What is being asked:
Make an exact copy of the records, leaving out the images.
Entries supplied: Begin
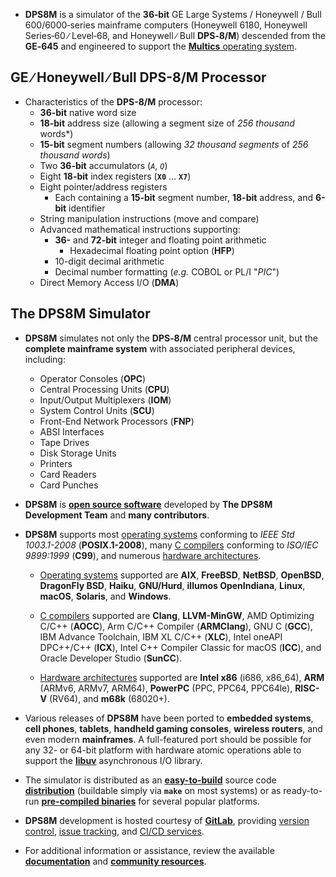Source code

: <!-- SPDX-License-Identifier: ICU
     Copyright (c) 2019-2021 Dean S. Anderson
     Copyright (c) 2022 The DPS8M Development Team
 -->
* **DPS8M** is a simulator of the **36‑bit** GE Large Systems / Honeywell / Bull 600/6000‑series mainframe computers (Honeywell 6180, Honeywell Series‑60 ∕ Level‑68, and Honeywell ∕ Bull **DPS‑8/M**) descended from the **GE‑645** and engineered to support the [**Multics** operating system](https://swenson.org/multics_wiki/).

## GE ∕ Honeywell ∕ Bull DPS-8/M Processor

* Characteristics of the **DPS-8/M** processor:
  * **36-bit** native word size
  * **18-bit** address size (allowing a segment size of *256 thousand* words*)
  * **15-bit** segment numbers (allowing *32 thousand segments* of *256 thousand words*)
  * Two **36-bit** accumulators (*`A`*,  *`Q`*)
  * Eight **18-bit** index registers (**`X0`** … **`X7`**)
  * Eight pointer/address registers
    * Each containing a **15-bit** segment number, **18-bit** address, and **6-bit** identifier
  * String manipulation instructions (move and compare)
  * Advanced mathematical instructions supporting:
    * **36-** and **72-bit** integer and floating point arithmetic
      * Hexadecimal floating point option (**HFP**)
    * 10-digit decimal arithmetic
    * Decimal number formatting (*e.g.* COBOL or PL/I "*PIC*")
  * Direct Memory Access I/O (**DMA**)

## The DPS8M Simulator

* **DPS8M** simulates not only the **DPS‑8/M** central processor unit, but the **complete mainframe system** with associated peripheral devices, including:
  * Operator Consoles (**OPC**)
  * Central Processing Units (**CPU**)
  * Input/Output Multiplexers (**IOM**)
  * System Control Units (**SCU**)
  * Front-End Network Processors (**FNP**)
  * ABSI Interfaces
  * Tape Drives
  * Disk Storage Units
  * Printers
  * Card Readers
  * Card Punches

* **DPS8M** is [**open source software**](https://dps8m.gitlab.io/dps8m/License_Information) developed by **The DPS8M Development Team** and **many contributors**.

* **DPS8M** supports most <u>operating systems</u> conforming to *IEEE Std 1003.1-2008* (**POSIX.1-2008**), many <u>C compilers</u> conforming to *ISO/IEC 9899:1999* (**C99**), and numerous <u>hardware architectures</u>.

  * <u>Operating systems</u> supported are **AIX**, **FreeBSD**, **NetBSD**, **OpenBSD**, **DragonFly BSD**, **Haiku**, **GNU/Hurd**, **illumos OpenIndiana**, **Linux**, **macOS**, **Solaris**, and **Windows**.

  * <u>C compilers</u> supported are **Clang**, **LLVM-MinGW**, AMD Optimizing C/C++ (**AOCC**),
    Arm C/C++ Compiler (**ARMClang**), GNU C (**GCC**), IBM Advance Toolchain,
    IBM XL C/C++ (**XLC**), Intel oneAPI DPC++/C++ (**ICX**),
    Intel C++ Compiler Classic for macOS (**ICC**), and Oracle Developer Studio (**SunCC**).

  * <u>Hardware architectures</u> supported are **Intel x86** (i686, x86_64), **ARM** (ARMv6, ARMv7, ARM64), **PowerPC** (PPC, PPC64, PPC64le), **RISC-V** (RV64), and **m68k** (68020+).

* Various releases of **DPS8M** have been ported to **embedded systems**, **cell phones**, **tablets**, **handheld gaming consoles**, **wireless routers**, and even modern **mainframes**.  A full-featured port should be possible for any 32- or 64-bit platform with hardware atomic operations able to support the [**libuv**](https://libuv.org/) asynchronous I/O library.

* The simulator is distributed as an [**easy-to-build**](../Documentation/Source_Compilation)
  source code [**distribution**](../Releases) (buildable simply via **`make`** on most systems) or as ready-to-run [**pre-compiled binaries**](../Releases) for several popular platforms.

* **DPS8M** development is hosted courtesy of [**GitLab**](https://gitlab.com/dps8m/dps8m), providing [version control](https://gitlab.com/dps8m/dps8m), [issue tracking](https://gitlab.com/dps8m/dps8m/-/issues), and [CI/CD services](https://gitlab.com/dps8m/dps8m/-/pipelines).

* For additional information or assistance, review the available [**documentation**](../Documentation) and [**community resources**](../Community).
Entries supplied: End
Exercise output:
Source code

: <!-- SPDX-License-Identifier: ICU
     Copyright (c) 2019-2021 Dean S. Anderson
     Copyright (c) 2022 The DPS8M Development Team
 -->
* **DPS8M** is a simulator of the **36‑bit** GE Large Systems / Honeywell / Bull 600/6000‑series mainframe computers (Honeywell 6180, Honeywell Series‑60 ∕ Level‑68, and Honeywell ∕ Bull **DPS‑8/M**) descended from the **GE‑645** and engineered to support the [**Multics** operating system](https://swenson.org/multics_wiki/).

## GE ∕ Honeywell ∕ Bull DPS-8/M Processor

* Characteristics of the **DPS-8/M** processor:
  * **36-bit** native word size
  * **18-bit** address size (allowing a segment size of *256 thousand* words*)
  * **15-bit** segment numbers (allowing *32 thousand segments* of *256 thousand words*)
  * Two **36-bit** accumulators (*`A`*,  *`Q`*)
  * Eight **18-bit** index registers (**`X0`** … **`X7`**)
  * Eight pointer/address registers
    * Each containing a **15-bit** segment number, **18-bit** address, and **6-bit** identifier
  * String manipulation instructions (move and compare)
  * Advanced mathematical instructions supporting:
    * **36-** and **72-bit** integer and floating point arithmetic
      * Hexadecimal floating point option (**HFP**)
    * 10-digit decimal arithmetic
    * Decimal number formatting (*e.g.* COBOL or PL/I "*PIC*")
  * Direct Memory Access I/O (**DMA**)

## The DPS8M Simulator

* **DPS8M** simulates not only the **DPS‑8/M** central processor unit, but the **complete mainframe system** with associated peripheral devices, including:
  * Operator Consoles (**OPC**)
  * Central Processing Units (**CPU**)
  * Input/Output Multiplexers (**IOM**)
  * System Control Units (**SCU**)
  * Front-End Network Processors (**FNP**)
  * ABSI Interfaces
  * Tape Drives
  * Disk Storage Units
  * Printers
  * Card Readers
  * Card Punches

* **DPS8M** is [**open source software**](https://dps8m.gitlab.io/dps8m/License_Information) developed by **The DPS8M Development Team** and **many contributors**.

* **DPS8M** supports most <u>operating systems</u> conforming to *IEEE Std 1003.1-2008* (**POSIX.1-2008**), many <u>C compilers</u> conforming to *ISO/IEC 9899:1999* (**C99**), and numerous <u>hardware architectures</u>.

  * <u>Operating systems</u> supported are **AIX**, **FreeBSD**, **NetBSD**, **OpenBSD**, **DragonFly BSD**, **Haiku**, **GNU/Hurd**, **illumos OpenIndiana**, **Linux**, **macOS**, **Solaris**, and **Windows**.

  * <u>C compilers</u> supported are **Clang**, **LLVM-MinGW**, AMD Optimizing C/C++ (**AOCC**),
    Arm C/C++ Compiler (**ARMClang**), GNU C (**GCC**), IBM Advance Toolchain,
    IBM XL C/C++ (**XLC**), Intel oneAPI DPC++/C++ (**ICX**),
    Intel C++ Compiler Classic for macOS (**ICC**), and Oracle Developer Studio (**SunCC**).

  * <u>Hardware architectures</u> supported are **Intel x86** (i686, x86_64), **ARM** (ARMv6, ARMv7, ARM64), **PowerPC** (PPC, PPC64, PPC64le), **RISC-V** (RV64), and **m68k** (68020+).

* Various releases of **DPS8M** have been ported to **embedded systems**, **cell phones**, **tablets**, **handheld gaming consoles**, **wireless routers**, and even modern **mainframes**.  A full-featured port should be possible for any 32- or 64-bit platform with hardware atomic operations able to support the [**libuv**](https://libuv.org/) asynchronous I/O library.

* The simulator is distributed as an [**easy-to-build**](../Documentation/Source_Compilation)
  source code [**distribution**](../Releases) (buildable simply via **`make`** on most systems) or as ready-to-run [**pre-compiled binaries**](../Releases) for several popular platforms.

* **DPS8M** development is hosted courtesy of [**GitLab**](https://gitlab.com/dps8m/dps8m), providing [version control](https://gitlab.com/dps8m/dps8m), [issue tracking](https://gitlab.com/dps8m/dps8m/-/issues), and [CI/CD services](https://gitlab.com/dps8m/dps8m/-/pipelines).

* For additional information or assistance, review the available [**documentation**](../Documentation) and [**community resources**](../Community).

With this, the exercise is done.